Questo mondo del tè un po’ sconosciuto in Occidente si è entusiasmato di recente per una ricerca pubblicata dal Journal of Agricultural and Food Chemistry e ripresa dall’Economist, il cui contenuto si può sintetizzare così: gran parte del gusto dei tè non fermentati deriva dalla fermentazione. Detta così ha poco senso, ma nella pratica significa che gli scienziati che hanno condotto la ricerca potrebbero aver scoperto il modo di creare dei tè con sapori nuovi e particolari, impossibili da trovare in natura.

Il tè si divide in numerose categorie, e una delle divisioni più note è quella tra tè fermentati e tè non fermentati. I tè non fermentati sono quelli più comuni in Europa, come il tè nero o il tè verde, mentre i tè fermentati sono bevuti soprattutto in Asia e sono più pregiati, perché vengono sottoposti a un processo di fermentazione spesso molto lungo, che consente ai batteri e ai funghi presenti sulla superficie delle foglie di alterarne il sapore e altre caratteristiche. Il più famoso tra i tè fermentati è il pu’er, che viene fatto invecchiare come il whisky, e che stagionando, abitualmente, diventa più dolce e viscoso.
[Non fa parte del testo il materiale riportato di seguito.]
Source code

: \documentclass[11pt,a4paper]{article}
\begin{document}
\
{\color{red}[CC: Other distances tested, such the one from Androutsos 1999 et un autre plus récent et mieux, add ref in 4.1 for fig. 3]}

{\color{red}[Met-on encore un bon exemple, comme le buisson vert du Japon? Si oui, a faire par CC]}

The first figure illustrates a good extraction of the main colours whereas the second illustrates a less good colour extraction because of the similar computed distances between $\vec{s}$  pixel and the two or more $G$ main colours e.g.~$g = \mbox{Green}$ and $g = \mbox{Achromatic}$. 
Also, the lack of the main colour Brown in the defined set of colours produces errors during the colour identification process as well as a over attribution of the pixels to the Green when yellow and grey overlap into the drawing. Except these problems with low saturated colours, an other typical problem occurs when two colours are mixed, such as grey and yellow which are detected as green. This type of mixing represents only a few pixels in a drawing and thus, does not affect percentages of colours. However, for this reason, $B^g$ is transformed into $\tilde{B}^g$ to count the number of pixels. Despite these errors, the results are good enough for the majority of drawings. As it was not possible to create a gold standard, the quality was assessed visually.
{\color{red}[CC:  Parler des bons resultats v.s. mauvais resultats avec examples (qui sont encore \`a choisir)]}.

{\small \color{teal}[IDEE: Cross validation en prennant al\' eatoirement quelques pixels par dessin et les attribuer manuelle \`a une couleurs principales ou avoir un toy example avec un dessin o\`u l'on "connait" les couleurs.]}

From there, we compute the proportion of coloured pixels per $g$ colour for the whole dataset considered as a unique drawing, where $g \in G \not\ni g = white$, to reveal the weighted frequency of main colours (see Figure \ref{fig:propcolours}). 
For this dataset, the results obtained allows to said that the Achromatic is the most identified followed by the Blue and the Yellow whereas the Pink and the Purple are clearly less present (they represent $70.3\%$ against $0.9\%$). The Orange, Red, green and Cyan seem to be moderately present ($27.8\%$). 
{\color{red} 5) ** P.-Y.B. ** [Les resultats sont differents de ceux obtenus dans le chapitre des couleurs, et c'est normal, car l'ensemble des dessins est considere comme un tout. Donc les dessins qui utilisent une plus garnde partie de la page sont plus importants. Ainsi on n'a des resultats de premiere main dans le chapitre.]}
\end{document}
I pu’er invecchiati di decenni sono considerati delle prelibatezze, e in Asia vengono venduti a prezzi proibitivi. Anche la kombucha, una bevanda diventata molto popolare negli ultimi anni, è un tè fermentato, che però matura in un paio di settimane e non in decenni, grazie all’aggiunta dall’esterno di agenti lievitanti e batteri.

Finora si pensava che il gusto di questi due tipi di tè avesse dunque due origini diverse: i tè non fermentati dalla lavorazione (che prevede varie fasi di cottura, rollaggio, essiccatura), i tè fermentati dall’azione di funghi e batteri.
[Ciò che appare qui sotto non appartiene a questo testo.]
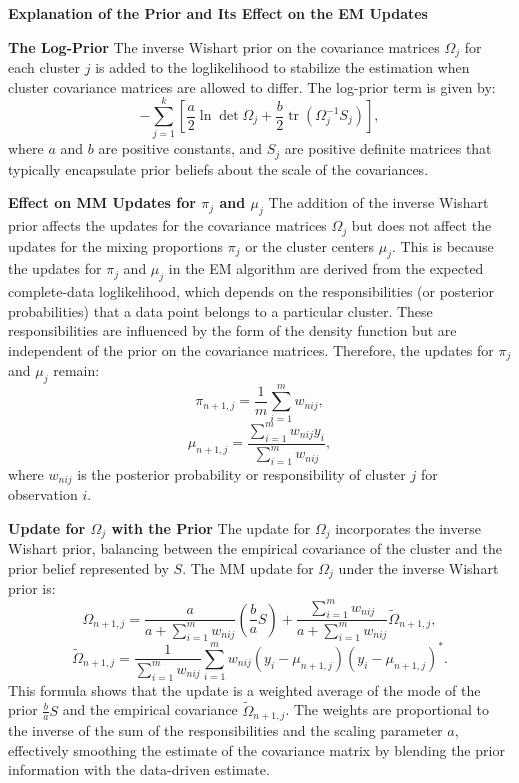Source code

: \documentclass[8pt]{article}
\begin{document}
{\textbf{Explanation of the Prior and Its Effect on the EM Updates}

\textbf{The Log-Prior}
The inverse Wishart prior on the covariance matrices \(\Omega_j\) for each cluster \(j\) is added to the loglikelihood to stabilize the estimation when cluster covariance matrices are allowed to differ. The log-prior term is given by:
\[
- \sum_{j=1}^{k} \left[ \frac{a}{2} \ln \det \Omega_j + \frac{b}{2} \operatorname{tr}(\Omega_j^{-1} S_j) \right],
\]
where \(a\) and \(b\) are positive constants, and \(S_j\) are positive definite matrices that typically encapsulate prior beliefs about the scale of the covariances.

\textbf{Effect on MM Updates for \(\pi_j\) and \(\mu_j\)}
The addition of the inverse Wishart prior affects the updates for the covariance matrices \(\Omega_j\) but does not affect the updates for the mixing proportions \(\pi_j\) or the cluster centers \(\mu_j\). This is because the updates for \(\pi_j\) and \(\mu_j\) in the EM algorithm are derived from the expected complete-data loglikelihood, which depends on the responsibilities (or posterior probabilities) that a data point belongs to a particular cluster. These responsibilities are influenced by the form of the density function but are independent of the prior on the covariance matrices. Therefore, the updates for \(\pi_j\) and \(\mu_j\) remain:
\[
\pi_{n+1,j} = \frac{1}{m} \sum_{i=1}^m w_{nij},
\]
\[
\mu_{n+1,j} = \frac{\sum_{i=1}^m w_{nij} y_i}{\sum_{i=1}^m w_{nij}},
\]
where \(w_{nij}\) is the posterior probability or responsibility of cluster \(j\) for observation \(i\).

\textbf{Update for \(\Omega_j\) with the Prior}
The update for \(\Omega_j\) incorporates the inverse Wishart prior, balancing between the empirical covariance of the cluster and the prior belief represented by \(S\). The MM update for \(\Omega_j\) under the inverse Wishart prior is:
\[
\Omega_{n+1,j} = \frac{a}{a + \sum_{i=1}^{m} w_{nij}} \left( \frac{b}{a} S \right) + \frac{\sum_{i=1}^{m} w_{nij}}{a + \sum_{i=1}^{m} w_{nij}} \tilde{\Omega}_{n+1,j},
\]
\[
\tilde{\Omega}_{n+1,j} = \frac{1}{\sum_{i=1}^{m} w_{nij}} \sum_{i=1}^{m} w_{nij} (y_i - \mu_{n+1,j})(y_i - \mu_{n+1,j})^*.
\]
This formula shows that the update is a weighted average of the mode of the prior \(\frac{b}{a} S\) and the empirical covariance \(\tilde{\Omega}_{n+1,j}\). The weights are proportional to the inverse of the sum of the responsibilities and the scaling parameter \(a\), effectively smoothing the estimate of the covariance matrix by blending the prior information with the data-driven estimate.

}
\end{document}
Ali Inayat Mallano e Jeffrey Bennetzen, due ricercatori della Anhui Agricultural University, in Cina, hanno dimostrato che in realtà funghi e batteri hanno un ruolo essenziale nella definizione del gusto anche dei tè non fermentati. Per farlo, hanno messo a confronto dei campioni di tè nero lavorati normalmente con degli altri campioni di tè sterilizzati in modo che la maggior parte dei funghi e dei batteri presenti fosse eliminata dalla superficie. Hanno analizzato le foglie, e hanno visto che mentre il contenuto di caffeina (o teina, che è la stessa cosa) tra i due campioni non variava, in quello sterilizzato diminuiva drasticamente il contenuto di catechine e di teanina, che sono due dei composti più importanti per stabilire la qualità del tè.
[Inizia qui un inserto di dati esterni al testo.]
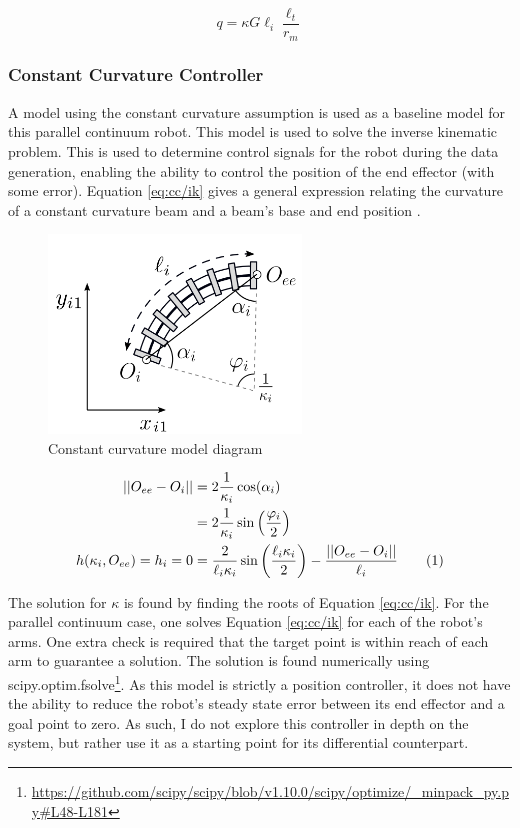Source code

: \begin{equation}\label{eq:joint}
    q = \kappa G \ell_i \frac{\ell_t}{r_m}
\end{equation}

\subsubsection{Constant Curvature Controller}
A model using the constant curvature assumption \cite{doi:10.1177/0278364910368147} is used as a baseline model for this parallel continuum robot. This model is used to solve the inverse kinematic problem. This is used to determine control signals for the robot during the data generation, enabling the ability to control the position of the end effector (with some error). Equation \eqref{eq:cc/ik} gives a general expression relating the curvature of a constant curvature beam and a beam's base and end position \cite{slilge_2020}. 

\begin{figure}[H]
    \centering
    \includegraphics[width=0.6\textwidth]{images/constant_curvature_link.png}
    \caption{Constant curvature model diagram}
    \label{fig:cc_controller}
\end{figure}

\begin{align*}
|| O_{ee} - O_i || &= 2\frac{1}{\kappa_i}\cos(\alpha_i) \\
&= 2\frac{1}{\kappa_i}\sin\left(\frac{\varphi_i}{2}\right)\\
h(\kappa_i, O_{ee}) = h_i = 0 &= \frac{2}{\ell_i\kappa_i} \sin\left(\frac{\ell_i\kappa_i}{2}\right) - \frac{|| O_{ee} - O_i ||}{\ell_i}\stepcounter{equation}\tag{\theequation}\label{eq:cc/ik}
\end{align*}

The solution for $\kappa$ is found by finding the roots of Equation \eqref{eq:cc/ik}. For the parallel continuum case, one solves Equation \eqref{eq:cc/ik} for each of the robot's arms. One extra check is required that the target point is within reach of each arm to guarantee a solution. The solution is found numerically using scipy.optim.fsolve\footnote{\url{https://github.com/scipy/scipy/blob/v1.10.0/scipy/optimize/_minpack_py.py\#L48-L181}}. As this model is strictly a position controller, it does not have the ability to reduce the robot's steady state error between its end effector and a goal point to zero. As such, I do not explore this controller in depth on the system, but rather use it as a starting point for its differential counterpart.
In pratica lo studio, che ha comportato l’infusione di una notevole quantità di tazze di tè, ha dimostrato che il buon sapore del tè nero è attribuibile in gran parte alla presenza e all’azione di funghi e batteri sulle foglie, esattamente come avviene con i tè fermentati.

Questa notizia ha creato un discreto entusiasmo nel mercato del tè perché Mallano e Bennetzen sono convinti che sia possibile modificare i microrganismi presenti sulle foglie per modificare il sapore dei tè non fermentati, in particolare del tè nero. Come ha scritto l’Economist, i due scienziati hanno già cominciato a lavorare a un nuovo studio per identificare quali, tra i vari microrganismi presenti abitualmente sulle foglie, sono responsabili delle alterazioni del sapore del tè.

I due studiosi sperano che a quel punto, manipolando batteri e funghi, sarà possibile ottenere nuove varietà di tè dal sapore mai sentito prima, riducendo la necessità di lavorazioni lunghe e complesse e senza il bisogno di ricorrere ad aromi per renderli più dolci o profumati, come succede adesso con numerose varietà popolari in Occidente (l’Earl Grey, per esempio, è un tè nero aromatizzato al bergamotto).

Il tè è di gran lunga la bevanda più popolare del mondo, dopo l’acqua potabile. Ogni giorno, ha stimato l’Economist, se ne consumano circa due miliardi di tazze, e il mercato globale del tè ha un valore di circa 200 miliardi di dollari.